[[ Records to use open ]]

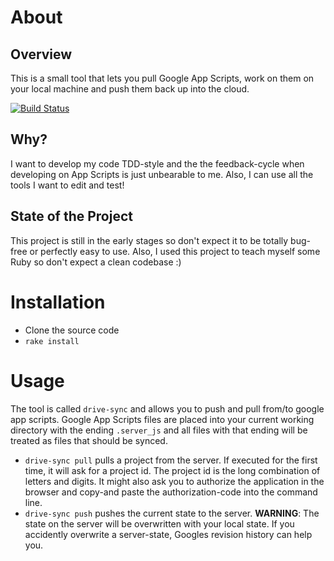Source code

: About
=====

Overview
--------

This is a small tool that lets you pull Google App Scripts, work on them on your local machine and push them back up into the cloud. 

[![Build Status](https://travis-ci.org/flosell/gascripts-sync.svg?branch=master)](https://travis-ci.org/flosell/gascripts-sync)

Why?
----

I want to develop my code TDD-style and the the feedback-cycle when developing on App Scripts is just unbearable to me. Also, I can use all the tools I want to edit and test!

State of the Project
--------------------

This project is still in the early stages so don't expect it to be totally bug-free or perfectly easy to use. Also, I used this project to teach myself some Ruby so don't expect a clean codebase :)


Installation
============

* Clone the source code
* `rake install`

Usage
=====

The tool is called `drive-sync` and allows you to push and pull from/to google app scripts. Google App Scripts files are placed into your current working directory with the ending `.server_js` and all files with that ending will be treated as files that should be synced. 

* `drive-sync pull` pulls a project from the server. If executed for the first time, it will ask for a project id. The project id is the long combination of letters and digits. It might also ask you to authorize the application in the browser and copy-and paste the authorization-code into the command line. 
* `drive-sync push` pushes the current state to the server. **WARNING**: The state on the server will be overwritten with your local state. If you accidently overwrite a server-state, Googles revision history can help you.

[[ Records to use closed ]]

▸ Problem description: Pictures do not belong in the copy. Reproduce the rest of the data exactly.

▸ Your response:
Source code

: About
=====

Overview
--------

This is a small tool that lets you pull Google App Scripts, work on them on your local machine and push them back up into the cloud. 

[![Build Status](https://travis-ci.org/flosell/gascripts-sync.svg?branch=master)](https://travis-ci.org/flosell/gascripts-sync)

Why?
----

I want to develop my code TDD-style and the the feedback-cycle when developing on App Scripts is just unbearable to me. Also, I can use all the tools I want to edit and test!

State of the Project
--------------------

This project is still in the early stages so don't expect it to be totally bug-free or perfectly easy to use. Also, I used this project to teach myself some Ruby so don't expect a clean codebase :)


Installation
============

* Clone the source code
* `rake install`

Usage
=====

The tool is called `drive-sync` and allows you to push and pull from/to google app scripts. Google App Scripts files are placed into your current working directory with the ending `.server_js` and all files with that ending will be treated as files that should be synced. 

* `drive-sync pull` pulls a project from the server. If executed for the first time, it will ask for a project id. The project id is the long combination of letters and digits. It might also ask you to authorize the application in the browser and copy-and paste the authorization-code into the command line. 
* `drive-sync push` pushes the current state to the server. **WARNING**: The state on the server will be overwritten with your local state. If you accidently overwrite a server-state, Googles revision history can help you.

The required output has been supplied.